本のテーマはアナロジーを使って歴史を考えようということ。アナロジーは日本語というと「類比」です。歴史の本では、歴史は繰り返されるとよく謳われていますが、それと同じ意味と思って読みました。
そしてこの本の目的は驚くべきことに『戦争を阻止すること』だそうです。
とても壮大なトピック。人類のテーマでもあるかもしれません。
第1章が「新・帝国主義について」
1800年台後半から第一次世界大戦までは帝国主義。現代を新・帝国主義を捉える。帝国主義の終焉が戦争であったのが、新帝国主義はどのようになるかということ。
確かに現在イスラム国に対するロシアからの空爆やイスラム国からの欧州に対するテロがあり、緊張状態です。この時代をどうするか。
難しいことですね。
第2章 民族問題を読み解く極意
ハプスブルク帝国を中心とした中東欧とロシアの民族問題をみる。アナロジーを使ってなにを得るか。ウクライナ情勢と沖縄の問題がナショナリズムの問題であるということか得られるそうです。
本書では、ウクライナの説明にページ数が使われていますが、私の印象のは沖縄の話ですね。
沖縄の地に自分達のルーツがあるという意識。単に不平等感や不満から、基地問題が今の話の大きさになったわけではないのだと思いました。
第3章 宗教戦争を読み解く極意
前2章に比べると戦争を阻止するというテーマではこの問題はつかみやすいですね。ちなみに新帝国主義が1番つかみづらかったです。

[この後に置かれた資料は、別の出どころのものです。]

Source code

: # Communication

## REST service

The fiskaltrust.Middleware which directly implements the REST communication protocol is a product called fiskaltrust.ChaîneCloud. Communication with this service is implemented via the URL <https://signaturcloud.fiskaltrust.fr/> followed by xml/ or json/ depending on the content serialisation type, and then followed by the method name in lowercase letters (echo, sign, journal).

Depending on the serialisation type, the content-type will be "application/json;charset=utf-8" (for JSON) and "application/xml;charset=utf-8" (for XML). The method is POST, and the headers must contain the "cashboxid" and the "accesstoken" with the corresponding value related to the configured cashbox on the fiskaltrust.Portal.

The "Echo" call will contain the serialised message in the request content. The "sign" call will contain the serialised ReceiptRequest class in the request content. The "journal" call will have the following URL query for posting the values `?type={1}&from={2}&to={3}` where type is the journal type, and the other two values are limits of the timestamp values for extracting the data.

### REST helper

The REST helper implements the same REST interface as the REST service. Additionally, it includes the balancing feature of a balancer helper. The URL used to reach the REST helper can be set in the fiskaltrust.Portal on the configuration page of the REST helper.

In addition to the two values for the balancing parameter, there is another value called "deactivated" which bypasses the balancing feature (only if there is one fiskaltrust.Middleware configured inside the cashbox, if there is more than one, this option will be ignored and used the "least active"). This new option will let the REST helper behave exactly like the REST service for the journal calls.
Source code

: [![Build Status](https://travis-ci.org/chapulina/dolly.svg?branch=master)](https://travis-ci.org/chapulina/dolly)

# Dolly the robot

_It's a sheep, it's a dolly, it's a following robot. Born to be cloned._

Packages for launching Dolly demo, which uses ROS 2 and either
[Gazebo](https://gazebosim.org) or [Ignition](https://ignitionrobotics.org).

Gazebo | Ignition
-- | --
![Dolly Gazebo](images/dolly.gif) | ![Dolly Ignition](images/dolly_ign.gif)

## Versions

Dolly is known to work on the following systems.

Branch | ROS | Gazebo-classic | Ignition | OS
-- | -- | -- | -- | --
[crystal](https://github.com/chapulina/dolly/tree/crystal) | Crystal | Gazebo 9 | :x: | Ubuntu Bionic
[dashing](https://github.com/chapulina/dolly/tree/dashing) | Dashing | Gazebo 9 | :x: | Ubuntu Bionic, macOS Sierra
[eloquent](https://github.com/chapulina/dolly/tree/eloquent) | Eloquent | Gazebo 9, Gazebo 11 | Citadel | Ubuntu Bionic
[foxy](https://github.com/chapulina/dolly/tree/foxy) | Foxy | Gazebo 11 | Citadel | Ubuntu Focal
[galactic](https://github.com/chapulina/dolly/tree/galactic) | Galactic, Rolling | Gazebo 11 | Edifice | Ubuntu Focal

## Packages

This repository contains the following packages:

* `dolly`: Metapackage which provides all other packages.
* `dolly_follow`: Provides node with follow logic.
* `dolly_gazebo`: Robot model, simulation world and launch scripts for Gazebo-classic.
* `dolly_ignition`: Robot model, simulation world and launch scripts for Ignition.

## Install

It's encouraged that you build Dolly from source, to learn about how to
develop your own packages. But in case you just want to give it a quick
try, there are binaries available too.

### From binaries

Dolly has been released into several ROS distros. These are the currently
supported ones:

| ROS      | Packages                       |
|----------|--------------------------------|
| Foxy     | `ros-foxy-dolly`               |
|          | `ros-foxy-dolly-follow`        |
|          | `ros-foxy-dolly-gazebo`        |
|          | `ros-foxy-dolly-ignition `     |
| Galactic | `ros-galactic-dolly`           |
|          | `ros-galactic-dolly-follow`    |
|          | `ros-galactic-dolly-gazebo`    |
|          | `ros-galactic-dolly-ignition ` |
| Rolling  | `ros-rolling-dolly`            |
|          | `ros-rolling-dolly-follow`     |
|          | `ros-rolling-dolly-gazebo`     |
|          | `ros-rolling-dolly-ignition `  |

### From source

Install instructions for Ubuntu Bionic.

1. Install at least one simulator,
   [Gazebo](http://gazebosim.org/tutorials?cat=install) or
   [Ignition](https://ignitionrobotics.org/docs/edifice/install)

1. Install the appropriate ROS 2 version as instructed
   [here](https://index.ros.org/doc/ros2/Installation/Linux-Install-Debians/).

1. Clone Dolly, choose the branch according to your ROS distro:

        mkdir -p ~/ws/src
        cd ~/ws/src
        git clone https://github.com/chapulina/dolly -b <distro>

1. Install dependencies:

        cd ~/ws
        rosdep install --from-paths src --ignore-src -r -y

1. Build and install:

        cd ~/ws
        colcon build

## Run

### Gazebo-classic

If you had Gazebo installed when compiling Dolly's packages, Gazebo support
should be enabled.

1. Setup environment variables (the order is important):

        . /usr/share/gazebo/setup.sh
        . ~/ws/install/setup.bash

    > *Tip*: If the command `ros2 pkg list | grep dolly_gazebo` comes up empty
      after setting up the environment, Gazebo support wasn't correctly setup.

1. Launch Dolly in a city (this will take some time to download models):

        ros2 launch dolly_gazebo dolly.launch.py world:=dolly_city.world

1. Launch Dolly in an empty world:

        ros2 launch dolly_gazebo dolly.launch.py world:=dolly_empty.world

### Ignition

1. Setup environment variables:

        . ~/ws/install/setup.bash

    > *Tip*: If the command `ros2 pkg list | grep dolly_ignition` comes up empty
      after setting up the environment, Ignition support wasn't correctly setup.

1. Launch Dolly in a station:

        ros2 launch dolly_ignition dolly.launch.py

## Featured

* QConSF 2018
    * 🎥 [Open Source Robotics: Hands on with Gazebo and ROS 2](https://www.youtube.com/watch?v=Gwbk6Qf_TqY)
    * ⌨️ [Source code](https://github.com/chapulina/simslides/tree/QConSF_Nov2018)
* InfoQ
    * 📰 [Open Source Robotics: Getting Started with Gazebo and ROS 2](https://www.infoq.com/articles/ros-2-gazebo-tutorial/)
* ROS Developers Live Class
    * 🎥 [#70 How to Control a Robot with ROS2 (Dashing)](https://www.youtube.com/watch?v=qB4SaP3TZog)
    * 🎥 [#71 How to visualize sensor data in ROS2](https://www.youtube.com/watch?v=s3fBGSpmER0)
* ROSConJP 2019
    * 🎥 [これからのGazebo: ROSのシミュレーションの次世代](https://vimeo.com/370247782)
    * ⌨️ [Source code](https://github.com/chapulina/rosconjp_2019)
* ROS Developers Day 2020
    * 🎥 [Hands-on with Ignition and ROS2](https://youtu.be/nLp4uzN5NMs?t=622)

この章の目的は宗教に関する基礎知識を身につけて、現代の宗教対立を読み解くこと。です。
取り上げる事例はイスラム国とバチカン市国です。宗教は国境、民族を超えた仲間意識を生みます。本書では、イスラム対策として、イスラムへの帰属意識より民族意識を重視させることで浸透を防ぐことができるとありますということ。
私は何かに対する帰属意識が薄いのでそのようなものかと思いましたが、個人のアイデンティティとか生の意味のよりどころに民族意識や宗教意識はなるけど、なにかしら帰属意識が一つあれば落ち着くものなのでしょうか。
第4章 戦争は阻止できるか
「 啓蒙への回帰」と「見えない世界へのセンスを磨く」ことが戦争の阻止につながるということ。
ここで初めて理解しましたが、合理主義や資本主義に対する警鐘をならしていたのかと思いました。
慣れない分野のは難しい。もう少し知識をつけたらもっと理解が深まるのかなと思っています。